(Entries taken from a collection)
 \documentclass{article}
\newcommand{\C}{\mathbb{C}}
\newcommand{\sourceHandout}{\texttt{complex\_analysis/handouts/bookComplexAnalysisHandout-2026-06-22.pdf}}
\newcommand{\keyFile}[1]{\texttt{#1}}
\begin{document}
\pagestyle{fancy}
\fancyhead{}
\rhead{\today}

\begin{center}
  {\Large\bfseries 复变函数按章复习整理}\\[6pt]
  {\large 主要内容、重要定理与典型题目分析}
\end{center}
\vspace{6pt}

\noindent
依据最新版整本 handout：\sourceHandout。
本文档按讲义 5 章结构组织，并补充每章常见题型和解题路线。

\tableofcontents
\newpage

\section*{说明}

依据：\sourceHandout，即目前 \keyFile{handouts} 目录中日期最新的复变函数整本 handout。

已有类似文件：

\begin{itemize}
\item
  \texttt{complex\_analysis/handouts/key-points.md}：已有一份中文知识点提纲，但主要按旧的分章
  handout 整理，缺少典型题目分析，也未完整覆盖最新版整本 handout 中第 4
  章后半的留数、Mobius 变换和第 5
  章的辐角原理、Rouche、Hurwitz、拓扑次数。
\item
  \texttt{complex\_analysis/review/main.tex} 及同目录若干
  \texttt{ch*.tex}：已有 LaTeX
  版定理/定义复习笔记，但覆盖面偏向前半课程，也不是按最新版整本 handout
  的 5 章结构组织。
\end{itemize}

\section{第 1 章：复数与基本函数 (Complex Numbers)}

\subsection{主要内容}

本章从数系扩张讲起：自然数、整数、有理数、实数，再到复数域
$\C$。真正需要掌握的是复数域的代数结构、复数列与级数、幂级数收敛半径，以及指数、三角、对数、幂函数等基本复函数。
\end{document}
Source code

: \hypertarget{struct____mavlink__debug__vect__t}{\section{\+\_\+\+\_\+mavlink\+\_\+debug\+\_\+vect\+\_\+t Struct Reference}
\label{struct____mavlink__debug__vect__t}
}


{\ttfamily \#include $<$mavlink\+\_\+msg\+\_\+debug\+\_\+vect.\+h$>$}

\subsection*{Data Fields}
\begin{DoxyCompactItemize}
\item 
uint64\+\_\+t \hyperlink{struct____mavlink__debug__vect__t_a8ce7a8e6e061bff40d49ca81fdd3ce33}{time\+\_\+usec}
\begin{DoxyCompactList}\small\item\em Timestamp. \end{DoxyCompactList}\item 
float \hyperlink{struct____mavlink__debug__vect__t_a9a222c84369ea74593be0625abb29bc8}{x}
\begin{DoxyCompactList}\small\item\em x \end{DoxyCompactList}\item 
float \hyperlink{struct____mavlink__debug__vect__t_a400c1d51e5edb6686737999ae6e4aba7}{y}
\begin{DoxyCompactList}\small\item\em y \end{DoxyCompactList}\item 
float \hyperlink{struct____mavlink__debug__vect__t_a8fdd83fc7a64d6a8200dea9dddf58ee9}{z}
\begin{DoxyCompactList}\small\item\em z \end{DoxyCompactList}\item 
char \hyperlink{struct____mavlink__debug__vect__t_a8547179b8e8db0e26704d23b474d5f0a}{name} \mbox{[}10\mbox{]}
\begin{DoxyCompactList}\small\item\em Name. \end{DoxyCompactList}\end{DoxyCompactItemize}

Exercise
Without changing a word, write out each entry again.

Solution for this problem
 \documentclass{article}
\newcommand{\C}{\mathbb{C}}
\newcommand{\sourceHandout}{\texttt{complex\_analysis/handouts/bookComplexAnalysisHandout-2026-06-22.pdf}}
\newcommand{\keyFile}[1]{\texttt{#1}}
\begin{document}
\pagestyle{fancy}
\fancyhead{}
\rhead{\today}

\begin{center}
  {\Large\bfseries 复变函数按章复习整理}\\[6pt]
  {\large 主要内容、重要定理与典型题目分析}
\end{center}
\vspace{6pt}

\noindent
依据最新版整本 handout：\sourceHandout。
本文档按讲义 5 章结构组织，并补充每章常见题型和解题路线。

\tableofcontents
\newpage

\section*{说明}

依据：\sourceHandout，即目前 \keyFile{handouts} 目录中日期最新的复变函数整本 handout。

已有类似文件：

\begin{itemize}
\item
  \texttt{complex\_analysis/handouts/key-points.md}：已有一份中文知识点提纲，但主要按旧的分章
  handout 整理，缺少典型题目分析，也未完整覆盖最新版整本 handout 中第 4
  章后半的留数、Mobius 变换和第 5
  章的辐角原理、Rouche、Hurwitz、拓扑次数。
\item
  \texttt{complex\_analysis/review/main.tex} 及同目录若干
  \texttt{ch*.tex}：已有 LaTeX
  版定理/定义复习笔记，但覆盖面偏向前半课程，也不是按最新版整本 handout
  的 5 章结构组织。
\end{itemize}

\section{第 1 章：复数与基本函数 (Complex Numbers)}

\subsection{主要内容}

本章从数系扩张讲起：自然数、整数、有理数、实数，再到复数域
$\C$。真正需要掌握的是复数域的代数结构、复数列与级数、幂级数收敛半径，以及指数、三角、对数、幂函数等基本复函数。
\end{document}
Source code

: \hypertarget{struct____mavlink__debug__vect__t}{\section{\+\_\+\+\_\+mavlink\+\_\+debug\+\_\+vect\+\_\+t Struct Reference}
\label{struct____mavlink__debug__vect__t}
}


{\ttfamily \#include $<$mavlink\+\_\+msg\+\_\+debug\+\_\+vect.\+h$>$}

\subsection*{Data Fields}
\begin{DoxyCompactItemize}
\item 
uint64\+\_\+t \hyperlink{struct____mavlink__debug__vect__t_a8ce7a8e6e061bff40d49ca81fdd3ce33}{time\+\_\+usec}
\begin{DoxyCompactList}\small\item\em Timestamp. \end{DoxyCompactList}\item 
float \hyperlink{struct____mavlink__debug__vect__t_a9a222c84369ea74593be0625abb29bc8}{x}
\begin{DoxyCompactList}\small\item\em x \end{DoxyCompactList}\item 
float \hyperlink{struct____mavlink__debug__vect__t_a400c1d51e5edb6686737999ae6e4aba7}{y}
\begin{DoxyCompactList}\small\item\em y \end{DoxyCompactList}\item 
float \hyperlink{struct____mavlink__debug__vect__t_a8fdd83fc7a64d6a8200dea9dddf58ee9}{z}
\begin{DoxyCompactList}\small\item\em z \end{DoxyCompactList}\item 
char \hyperlink{struct____mavlink__debug__vect__t_a8547179b8e8db0e26704d23b474d5f0a}{name} \mbox{[}10\mbox{]}
\begin{DoxyCompactList}\small\item\em Name. \end{DoxyCompactList}\end{DoxyCompactItemize}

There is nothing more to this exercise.